Temelleri MÖ 8. yüzyılda Olimpiya'da gerçekleştirilen antik oyunlara dayanan, Pierre de Coubertin'in 1896 yılında, Uluslararası Olimpiyat Komitesini (kısaca IOC) kurmasıyla modern oyunların başladığı büyük gelenek, bir yıl gecikmeli de olsa başladı.
Olimpiyat, spor organizasyonlarının (Futbol hariç) zirvesidir. Yani bir sporcu için erişebileceği en üst düzey olimpiyatlara katılabilmektir. Dünyanın her ülkesinden gelen, dünyanın en elit sporcuları adını sporun unutulmazları arasına yazdırmak için amansız bir mücadele içerisine girerler ve bunu da yaparken centilmenliği, olimpik ruhu da bir kenara koymazlar.
Bu arenaya adım atmak başlı başına başarıyken; bir de madalya alabilmeniz, ülkenizin bayrağını göndere çekebilmeniz, ülkenizin marşını okutabilmeniz herhalde tarifi olmayan duygulardan biridir.
Geçtiğimiz Cuma günü resmi açılışı yapıldıktan sonra başlayan oyunları ilgiyle takip ediyorum.
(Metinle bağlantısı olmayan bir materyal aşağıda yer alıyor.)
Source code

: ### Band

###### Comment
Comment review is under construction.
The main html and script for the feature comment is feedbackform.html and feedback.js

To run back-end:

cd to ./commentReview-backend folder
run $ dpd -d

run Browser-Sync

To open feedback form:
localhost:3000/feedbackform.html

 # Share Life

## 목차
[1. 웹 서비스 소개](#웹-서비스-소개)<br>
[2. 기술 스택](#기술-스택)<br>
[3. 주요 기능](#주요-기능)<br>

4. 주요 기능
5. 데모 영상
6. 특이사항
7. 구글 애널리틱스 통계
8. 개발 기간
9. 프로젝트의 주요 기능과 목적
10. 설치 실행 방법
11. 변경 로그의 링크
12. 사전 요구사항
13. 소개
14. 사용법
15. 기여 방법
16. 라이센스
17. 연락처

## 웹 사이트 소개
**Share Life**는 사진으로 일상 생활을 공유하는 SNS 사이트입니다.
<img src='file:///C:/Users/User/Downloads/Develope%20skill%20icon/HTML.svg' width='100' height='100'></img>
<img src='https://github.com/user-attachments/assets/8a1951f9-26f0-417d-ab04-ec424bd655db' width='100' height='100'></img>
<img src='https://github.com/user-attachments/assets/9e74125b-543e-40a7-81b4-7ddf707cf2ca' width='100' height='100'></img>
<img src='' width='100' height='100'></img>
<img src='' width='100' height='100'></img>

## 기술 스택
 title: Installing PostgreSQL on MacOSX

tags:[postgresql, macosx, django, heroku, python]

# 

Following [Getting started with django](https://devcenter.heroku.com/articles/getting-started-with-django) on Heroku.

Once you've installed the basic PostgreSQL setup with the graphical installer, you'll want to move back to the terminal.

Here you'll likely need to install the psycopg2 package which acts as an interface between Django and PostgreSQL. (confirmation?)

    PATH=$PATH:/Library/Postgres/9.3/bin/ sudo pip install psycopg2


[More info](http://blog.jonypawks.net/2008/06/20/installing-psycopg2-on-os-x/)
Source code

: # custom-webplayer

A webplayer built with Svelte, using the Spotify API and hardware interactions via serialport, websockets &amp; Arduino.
Takip ederken de özellikle milli sporcularımızın müsabakalarını kaçırmamaya özen gösteriyorum. Büyük bir adanmışlıkla bir olimpiyattan diğer olimpiyata hazırlanan sporcularımızın o sahnede yer almak için verdikleri emekleri tahmin edebiliyorum ve bu alanda özveriyle mücadelelerine şahit olmak da beni ayrıca gururlandırıyor.
18 branşta 108 sporcuyla katıldık olimpiyatlara ve tarihimizde ilk defa madalya almayı umduğumuz artistik jimnastik branşında 4 sporcumuzla 7 finalde mücadele etmeye hak kazandık.
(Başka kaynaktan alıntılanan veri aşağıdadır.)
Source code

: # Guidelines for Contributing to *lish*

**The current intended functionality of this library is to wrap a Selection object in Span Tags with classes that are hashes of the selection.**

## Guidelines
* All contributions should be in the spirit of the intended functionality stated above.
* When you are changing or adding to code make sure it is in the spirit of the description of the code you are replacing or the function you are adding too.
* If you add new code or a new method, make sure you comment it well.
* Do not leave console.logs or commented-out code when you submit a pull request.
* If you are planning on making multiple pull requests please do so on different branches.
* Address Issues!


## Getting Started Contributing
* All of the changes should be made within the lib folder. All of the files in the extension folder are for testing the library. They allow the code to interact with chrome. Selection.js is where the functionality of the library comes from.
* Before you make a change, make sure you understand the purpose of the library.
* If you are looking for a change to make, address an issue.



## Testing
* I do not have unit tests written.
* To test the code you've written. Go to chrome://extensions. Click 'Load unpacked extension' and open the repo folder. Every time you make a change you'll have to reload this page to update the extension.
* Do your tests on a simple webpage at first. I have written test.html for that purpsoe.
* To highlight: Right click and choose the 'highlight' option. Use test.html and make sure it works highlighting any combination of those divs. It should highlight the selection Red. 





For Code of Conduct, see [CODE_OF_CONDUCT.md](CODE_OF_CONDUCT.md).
Kadın voleybol takımımızın yazdığı tarihi, son olimpiyat şampiyonu Çin’i sahadan sildiğini ve bu hırs, bu özveriyle devam ettikleri sürece olimpiyat madalyasının rüya olmadığını söylemek yanlış olmaz. Ki Türk sporunun aydınlık yüzünün Filenin Sultanları olduğu o kadar büyük bir gerçek olarak önümüzde ki attıkları her adım ve aldıkları her başarıyla göğsümüzü kabartmaya devam ediyorlar.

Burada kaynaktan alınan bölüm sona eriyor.